Spring 2026 course descriptions
Please check CAESAR for full course descriptions, including required texts and modes of instruction.
Spring 2026
AMER_ST 301-2-30: Seminar for Majors:
The Seminar for Majors course aims to provide a "how-to" of American Studies from an integrative, multiracial, and socio-cultural perspective. Taking U.S. American cultures as a site for testing classic and contemporary theories about how society works, this seminar in American Studies serves to introduce resources and techniques for interdisciplinary research. Students will be exposed to and experiment with a wide range of current theoretical and methodological approaches applied in American Studies and contributing disciplinary fields. The goal of the course is not only for students to develop knowledge of main currents in the field of American Studies but also to become practitioners through a series of assignments that will permit students to exercise their newfound skills. For instance, as students develop rhetorical analyses, describe and evaluate visual culture, or conduct and analyze interview data, they will also examine themes such as national narratives, civil rights and immigration, and the historical and social meanings of work, discipline, and justice.
AMER_ST 310-0-10: "Designing American Studies: Theory, Practice, and Pedagogy” is, at its core, a course about how to reconceptualize, build frameworks, and enable best practices for discussion section. Engaging the historiography of American Studies as field—including the “Nationalizing Imperative,” “Myth and Symbol,” “Comparative Ethnic Studies,” and “The Transnational Turn,” among other nodal points—this course will explore different ways to craft the discussion section as a pedagogical site enabled by a shared ethos of mobilization, peer exchange, and learning as a collective enterprise.
AMER_ST 310-0-20 The Modern American Presidency: Once negligible in size and power, the American presidency has grown to employ four million people worldwide and come to possess the ability to intervene in anything anywhere at any time while countervailing forces like Congress, the 50 states, and foreign governments have declined in independence. Paradoxically, as the American presidency grew, historians lost interest in it. Presidents and the presidency once loomed large in historical research and writing. But with the rise of social history, then cultural history, then the turn toward global history, presidents and the presidency fell out of fashion among professional historians, even as it remained ubiquitous in our lives. Fortunately, political history has recently reemerged in ways that invite new attention to the presidency and suggest new approaches to its study. This seminar will introduce students to classic and more recent scholarship on the history of the presidency.

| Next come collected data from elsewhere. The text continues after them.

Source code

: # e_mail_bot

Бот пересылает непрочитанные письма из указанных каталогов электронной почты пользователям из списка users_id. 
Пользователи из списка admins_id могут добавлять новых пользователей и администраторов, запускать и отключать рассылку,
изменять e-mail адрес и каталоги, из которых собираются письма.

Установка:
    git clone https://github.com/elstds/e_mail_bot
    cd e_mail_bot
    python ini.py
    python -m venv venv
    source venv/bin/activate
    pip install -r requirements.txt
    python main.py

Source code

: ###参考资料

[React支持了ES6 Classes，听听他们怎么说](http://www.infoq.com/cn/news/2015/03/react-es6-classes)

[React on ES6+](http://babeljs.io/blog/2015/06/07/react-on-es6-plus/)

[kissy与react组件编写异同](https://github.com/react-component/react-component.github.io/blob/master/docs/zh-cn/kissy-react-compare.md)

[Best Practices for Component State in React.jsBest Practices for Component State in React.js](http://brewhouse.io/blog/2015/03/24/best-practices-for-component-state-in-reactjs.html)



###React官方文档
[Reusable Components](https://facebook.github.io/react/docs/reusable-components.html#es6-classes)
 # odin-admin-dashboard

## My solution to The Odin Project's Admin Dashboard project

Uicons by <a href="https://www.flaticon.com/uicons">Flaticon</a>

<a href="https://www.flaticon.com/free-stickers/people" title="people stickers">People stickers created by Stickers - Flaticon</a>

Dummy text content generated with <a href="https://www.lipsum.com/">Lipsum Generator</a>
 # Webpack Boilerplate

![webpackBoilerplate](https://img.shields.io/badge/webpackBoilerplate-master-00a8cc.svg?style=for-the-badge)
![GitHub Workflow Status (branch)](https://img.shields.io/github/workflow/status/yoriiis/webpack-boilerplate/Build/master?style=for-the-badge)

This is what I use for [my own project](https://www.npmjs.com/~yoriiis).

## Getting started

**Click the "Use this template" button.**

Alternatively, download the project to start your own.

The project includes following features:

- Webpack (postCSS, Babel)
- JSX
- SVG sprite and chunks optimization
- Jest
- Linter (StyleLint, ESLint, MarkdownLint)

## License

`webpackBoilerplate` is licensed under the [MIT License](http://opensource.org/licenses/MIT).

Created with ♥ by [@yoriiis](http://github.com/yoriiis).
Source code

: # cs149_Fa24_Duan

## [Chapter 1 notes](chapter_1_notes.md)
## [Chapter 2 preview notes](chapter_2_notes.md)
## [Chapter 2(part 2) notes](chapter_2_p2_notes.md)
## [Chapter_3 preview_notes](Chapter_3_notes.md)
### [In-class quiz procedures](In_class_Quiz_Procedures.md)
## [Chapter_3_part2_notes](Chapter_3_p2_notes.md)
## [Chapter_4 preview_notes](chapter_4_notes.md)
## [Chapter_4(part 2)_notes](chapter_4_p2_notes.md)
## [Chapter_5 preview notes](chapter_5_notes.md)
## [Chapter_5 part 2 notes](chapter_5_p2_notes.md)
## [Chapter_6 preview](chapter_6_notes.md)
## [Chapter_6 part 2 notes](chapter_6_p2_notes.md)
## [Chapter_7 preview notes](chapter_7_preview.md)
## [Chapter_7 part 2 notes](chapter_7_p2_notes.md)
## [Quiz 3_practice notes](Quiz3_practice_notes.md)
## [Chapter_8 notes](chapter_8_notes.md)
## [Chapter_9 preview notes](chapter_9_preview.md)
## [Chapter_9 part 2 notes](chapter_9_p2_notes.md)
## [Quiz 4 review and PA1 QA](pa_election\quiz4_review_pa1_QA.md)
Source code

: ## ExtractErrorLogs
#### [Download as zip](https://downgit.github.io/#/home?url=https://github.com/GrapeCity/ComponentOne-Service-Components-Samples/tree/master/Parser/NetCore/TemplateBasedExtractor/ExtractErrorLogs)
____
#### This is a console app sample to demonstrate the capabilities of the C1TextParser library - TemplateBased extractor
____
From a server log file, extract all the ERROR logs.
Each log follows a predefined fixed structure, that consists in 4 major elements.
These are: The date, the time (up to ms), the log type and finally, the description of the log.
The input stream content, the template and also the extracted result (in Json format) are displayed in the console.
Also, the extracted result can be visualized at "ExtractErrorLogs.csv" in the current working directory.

AMER_ST 310-0-40 Coming of Age in Latinx Studies: Scholars, Writers and Artists on Growing Up and Grown Old This seminar centers age as a significant social and analytical category in the study of everyday life and creative expressions within self-identified Latina, Latino, and Latinx communities. Students will engage with a variety of materials, including historical studies and narratives, ethnographic texts, nonfiction essays, short stories, visual art, and popular culture. Our objective is to question common assumptions about how individuals and communities experience growing up and growing old. Discussions will highlight political and economic dimensions that affect life trajectories within communities, as well as how other categories of social difference inform ideas about age and age relations.